Theorem. (Theorem 3.4 and 4.1 of [3]) Let $X$ be a compact metrizable space. If for every positive integer $n$, every projection in $M_n(C(X))$ is approximately diagonalizable, then $K_0(C(X)) \cong C(X,\mathbb{Z})$.

Proof. First, note that the $K_0$ class of any diagonal projection is an element of $C(X,\mathbb{Z})$. This is because projections in $C(X)$ are characteristic (indictator) functions of clopen subsets and so the $K_0$-class of a diagonal projection is the sum of indicator functions of clopen subsets, which is a continuous, (non-negative) integer-valued function.

Given an approximately diagonalizable projection $p$, there exist projections $p_1, p_2, \dotsc, p_n \in C(X)$ and a unitary $u\in M_n(C(X))$ such that

$\lVert upu^{*} - \mathrm{diag}(p_1, p_2, \dotsc, p_n)\rVert < 1$.

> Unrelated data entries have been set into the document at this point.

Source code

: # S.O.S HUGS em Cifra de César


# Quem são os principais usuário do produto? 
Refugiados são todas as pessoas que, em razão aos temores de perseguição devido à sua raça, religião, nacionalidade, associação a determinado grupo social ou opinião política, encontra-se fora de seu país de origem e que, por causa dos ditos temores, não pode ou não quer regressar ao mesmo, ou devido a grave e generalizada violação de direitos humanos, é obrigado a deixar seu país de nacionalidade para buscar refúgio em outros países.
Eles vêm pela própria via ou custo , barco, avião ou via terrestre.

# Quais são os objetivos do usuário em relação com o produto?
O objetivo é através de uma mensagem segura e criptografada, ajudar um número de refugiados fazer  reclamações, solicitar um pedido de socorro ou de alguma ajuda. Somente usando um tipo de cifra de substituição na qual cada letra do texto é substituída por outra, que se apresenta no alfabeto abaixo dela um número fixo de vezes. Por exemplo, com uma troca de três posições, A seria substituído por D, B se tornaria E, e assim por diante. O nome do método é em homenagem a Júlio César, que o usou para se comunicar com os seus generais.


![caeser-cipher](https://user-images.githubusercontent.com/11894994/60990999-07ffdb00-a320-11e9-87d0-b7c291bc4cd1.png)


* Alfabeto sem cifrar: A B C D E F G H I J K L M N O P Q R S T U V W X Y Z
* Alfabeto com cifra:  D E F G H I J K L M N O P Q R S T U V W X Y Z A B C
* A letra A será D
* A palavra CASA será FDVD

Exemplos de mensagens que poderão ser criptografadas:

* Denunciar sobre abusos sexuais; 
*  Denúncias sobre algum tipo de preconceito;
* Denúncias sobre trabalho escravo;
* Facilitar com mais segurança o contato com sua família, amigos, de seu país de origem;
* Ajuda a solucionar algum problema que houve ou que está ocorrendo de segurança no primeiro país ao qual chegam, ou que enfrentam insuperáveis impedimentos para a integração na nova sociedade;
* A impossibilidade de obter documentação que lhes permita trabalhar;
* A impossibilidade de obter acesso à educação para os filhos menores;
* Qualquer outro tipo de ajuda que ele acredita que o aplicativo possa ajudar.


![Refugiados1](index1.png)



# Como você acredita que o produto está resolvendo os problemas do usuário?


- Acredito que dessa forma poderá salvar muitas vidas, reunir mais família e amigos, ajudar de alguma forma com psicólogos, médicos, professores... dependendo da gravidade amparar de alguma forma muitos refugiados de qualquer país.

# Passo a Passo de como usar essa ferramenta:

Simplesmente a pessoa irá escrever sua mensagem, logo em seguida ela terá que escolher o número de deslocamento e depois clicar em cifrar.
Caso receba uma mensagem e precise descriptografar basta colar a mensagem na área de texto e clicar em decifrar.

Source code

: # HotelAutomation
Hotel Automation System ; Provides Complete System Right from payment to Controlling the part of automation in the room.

Note that $p_1, p_2, \dotsc, p_n$ can be chosen to be projections by the stability of the projection relations (i.e. being self-adjoint and idempotent, see Lemma 2.5.4 of [1] for details). Since close projections (norm distance strictly less than 1) are unitary equivalent (see Lemma 2.5.1 of [1]), their $K_0$-classes are the same. So every projection has the same $K_0$-class as of a diagonal projection, and thus belongs to $C(X, \mathbb{Z})$. $\Box$

The observant reader can see that we actually proved every approximately diagonalizable projection is in fact diagonalizable. Combining this with Xue’s theorem, we get the corollary:

Corollary. Let $X$ be a compact metrizable space such that $\dim(X) \leq 2$ and $\check{H}^2(X) = 0$. Then $K_0(C(X)) \cong C(X,\mathbb{Z})$.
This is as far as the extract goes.